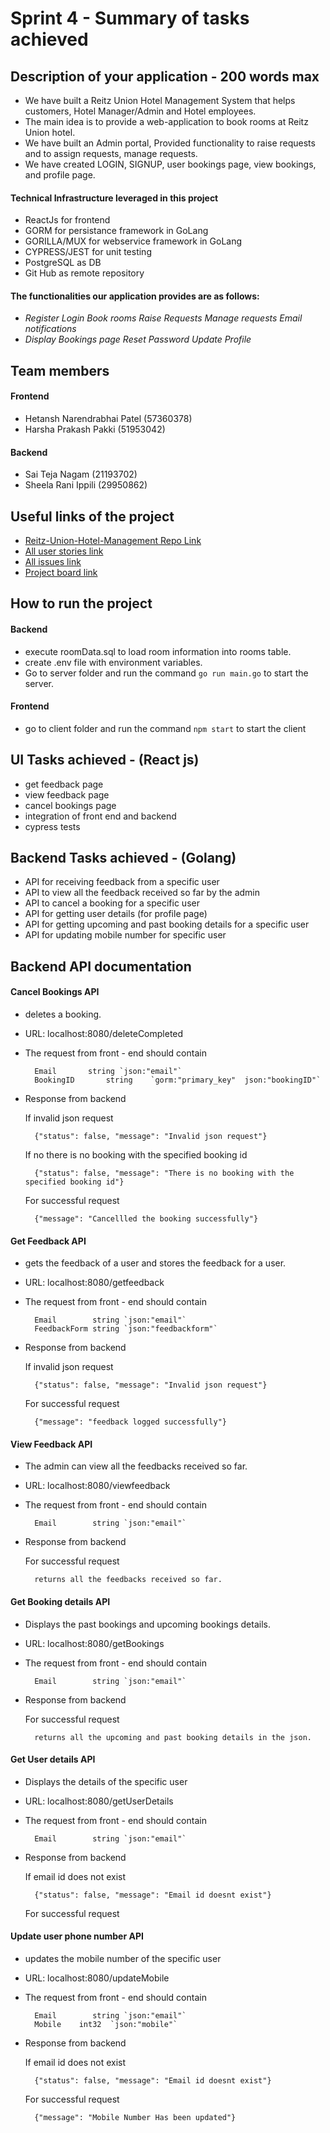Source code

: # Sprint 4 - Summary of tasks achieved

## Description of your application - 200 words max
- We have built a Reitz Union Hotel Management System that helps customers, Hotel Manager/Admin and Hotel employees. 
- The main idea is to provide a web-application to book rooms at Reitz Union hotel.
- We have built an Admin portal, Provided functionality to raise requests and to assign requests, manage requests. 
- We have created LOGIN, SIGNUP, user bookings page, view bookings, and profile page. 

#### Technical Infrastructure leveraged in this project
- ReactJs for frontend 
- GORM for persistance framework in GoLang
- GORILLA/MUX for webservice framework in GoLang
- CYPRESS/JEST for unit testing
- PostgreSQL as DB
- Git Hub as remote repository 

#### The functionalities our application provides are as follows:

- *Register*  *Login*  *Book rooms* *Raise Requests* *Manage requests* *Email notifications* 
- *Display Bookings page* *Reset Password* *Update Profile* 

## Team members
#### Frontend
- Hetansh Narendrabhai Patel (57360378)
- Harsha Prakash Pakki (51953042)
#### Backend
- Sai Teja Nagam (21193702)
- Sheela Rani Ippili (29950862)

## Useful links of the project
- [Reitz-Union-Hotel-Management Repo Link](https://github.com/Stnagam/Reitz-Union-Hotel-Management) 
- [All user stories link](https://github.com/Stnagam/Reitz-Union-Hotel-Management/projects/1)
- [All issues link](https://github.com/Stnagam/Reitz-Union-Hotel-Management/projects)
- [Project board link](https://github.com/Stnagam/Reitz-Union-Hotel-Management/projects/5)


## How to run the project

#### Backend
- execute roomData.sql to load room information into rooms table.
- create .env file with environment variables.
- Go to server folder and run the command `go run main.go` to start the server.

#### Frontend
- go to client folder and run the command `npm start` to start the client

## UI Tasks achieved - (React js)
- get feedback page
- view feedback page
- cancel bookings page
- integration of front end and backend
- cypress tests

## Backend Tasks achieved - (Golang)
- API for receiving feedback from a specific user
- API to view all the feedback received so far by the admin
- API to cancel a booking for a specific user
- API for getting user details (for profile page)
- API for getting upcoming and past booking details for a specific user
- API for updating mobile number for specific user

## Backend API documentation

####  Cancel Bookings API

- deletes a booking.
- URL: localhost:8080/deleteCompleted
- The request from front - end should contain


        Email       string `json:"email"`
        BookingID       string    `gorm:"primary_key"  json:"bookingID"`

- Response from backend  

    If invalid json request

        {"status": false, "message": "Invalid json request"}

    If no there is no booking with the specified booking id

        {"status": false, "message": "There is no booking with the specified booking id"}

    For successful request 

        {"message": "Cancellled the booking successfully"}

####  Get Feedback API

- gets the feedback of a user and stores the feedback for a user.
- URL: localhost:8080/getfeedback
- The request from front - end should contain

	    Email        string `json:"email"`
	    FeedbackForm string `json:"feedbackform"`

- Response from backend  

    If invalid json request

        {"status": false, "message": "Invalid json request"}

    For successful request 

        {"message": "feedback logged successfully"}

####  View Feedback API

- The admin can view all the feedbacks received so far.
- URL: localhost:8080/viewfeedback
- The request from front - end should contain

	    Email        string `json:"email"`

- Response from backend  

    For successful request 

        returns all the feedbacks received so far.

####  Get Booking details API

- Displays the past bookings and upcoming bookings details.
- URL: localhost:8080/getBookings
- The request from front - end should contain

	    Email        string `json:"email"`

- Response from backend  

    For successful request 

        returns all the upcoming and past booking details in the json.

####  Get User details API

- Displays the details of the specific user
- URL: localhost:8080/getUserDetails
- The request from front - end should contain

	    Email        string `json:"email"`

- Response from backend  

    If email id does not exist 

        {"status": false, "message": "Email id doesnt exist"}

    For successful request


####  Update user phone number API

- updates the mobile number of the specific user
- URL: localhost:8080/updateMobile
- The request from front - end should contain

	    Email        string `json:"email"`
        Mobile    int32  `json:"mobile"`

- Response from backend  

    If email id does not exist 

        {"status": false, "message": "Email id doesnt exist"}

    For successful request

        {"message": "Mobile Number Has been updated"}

- _Action item_:
Only the text of the listing above is wanted, transcribed exactly, without its images.

- _Response to this task_:
Source code

: # Sprint 4 - Summary of tasks achieved

## Description of your application - 200 words max
- We have built a Reitz Union Hotel Management System that helps customers, Hotel Manager/Admin and Hotel employees. 
- The main idea is to provide a web-application to book rooms at Reitz Union hotel.
- We have built an Admin portal, Provided functionality to raise requests and to assign requests, manage requests. 
- We have created LOGIN, SIGNUP, user bookings page, view bookings, and profile page. 

#### Technical Infrastructure leveraged in this project
- ReactJs for frontend 
- GORM for persistance framework in GoLang
- GORILLA/MUX for webservice framework in GoLang
- CYPRESS/JEST for unit testing
- PostgreSQL as DB
- Git Hub as remote repository 

#### The functionalities our application provides are as follows:

- *Register*  *Login*  *Book rooms* *Raise Requests* *Manage requests* *Email notifications* 
- *Display Bookings page* *Reset Password* *Update Profile* 

## Team members
#### Frontend
- Hetansh Narendrabhai Patel (57360378)
- Harsha Prakash Pakki (51953042)
#### Backend
- Sai Teja Nagam (21193702)
- Sheela Rani Ippili (29950862)

## Useful links of the project
- [Reitz-Union-Hotel-Management Repo Link](https://github.com/Stnagam/Reitz-Union-Hotel-Management) 
- [All user stories link](https://github.com/Stnagam/Reitz-Union-Hotel-Management/projects/1)
- [All issues link](https://github.com/Stnagam/Reitz-Union-Hotel-Management/projects)
- [Project board link](https://github.com/Stnagam/Reitz-Union-Hotel-Management/projects/5)


## How to run the project

#### Backend
- execute roomData.sql to load room information into rooms table.
- create .env file with environment variables.
- Go to server folder and run the command `go run main.go` to start the server.

#### Frontend
- go to client folder and run the command `npm start` to start the client

## UI Tasks achieved - (React js)
- get feedback page
- view feedback page
- cancel bookings page
- integration of front end and backend
- cypress tests

## Backend Tasks achieved - (Golang)
- API for receiving feedback from a specific user
- API to view all the feedback received so far by the admin
- API to cancel a booking for a specific user
- API for getting user details (for profile page)
- API for getting upcoming and past booking details for a specific user
- API for updating mobile number for specific user

## Backend API documentation

####  Cancel Bookings API

- deletes a booking.
- URL: localhost:8080/deleteCompleted
- The request from front - end should contain


        Email       string `json:"email"`
        BookingID       string    `gorm:"primary_key"  json:"bookingID"`

- Response from backend  

    If invalid json request

        {"status": false, "message": "Invalid json request"}

    If no there is no booking with the specified booking id

        {"status": false, "message": "There is no booking with the specified booking id"}

    For successful request 

        {"message": "Cancellled the booking successfully"}

####  Get Feedback API

- gets the feedback of a user and stores the feedback for a user.
- URL: localhost:8080/getfeedback
- The request from front - end should contain

	    Email        string `json:"email"`
	    FeedbackForm string `json:"feedbackform"`

- Response from backend  

    If invalid json request

        {"status": false, "message": "Invalid json request"}

    For successful request 

        {"message": "feedback logged successfully"}

####  View Feedback API

- The admin can view all the feedbacks received so far.
- URL: localhost:8080/viewfeedback
- The request from front - end should contain

	    Email        string `json:"email"`

- Response from backend  

    For successful request 

        returns all the feedbacks received so far.

####  Get Booking details API

- Displays the past bookings and upcoming bookings details.
- URL: localhost:8080/getBookings
- The request from front - end should contain

	    Email        string `json:"email"`

- Response from backend  

    For successful request 

        returns all the upcoming and past booking details in the json.

####  Get User details API

- Displays the details of the specific user
- URL: localhost:8080/getUserDetails
- The request from front - end should contain

	    Email        string `json:"email"`

- Response from backend  

    If email id does not exist 

        {"status": false, "message": "Email id doesnt exist"}

    For successful request


####  Update user phone number API

- updates the mobile number of the specific user
- URL: localhost:8080/updateMobile
- The request from front - end should contain

	    Email        string `json:"email"`
        Mobile    int32  `json:"mobile"`

- Response from backend  

    If email id does not exist 

        {"status": false, "message": "Email id doesnt exist"}

    For successful request

        {"message": "Mobile Number Has been updated"}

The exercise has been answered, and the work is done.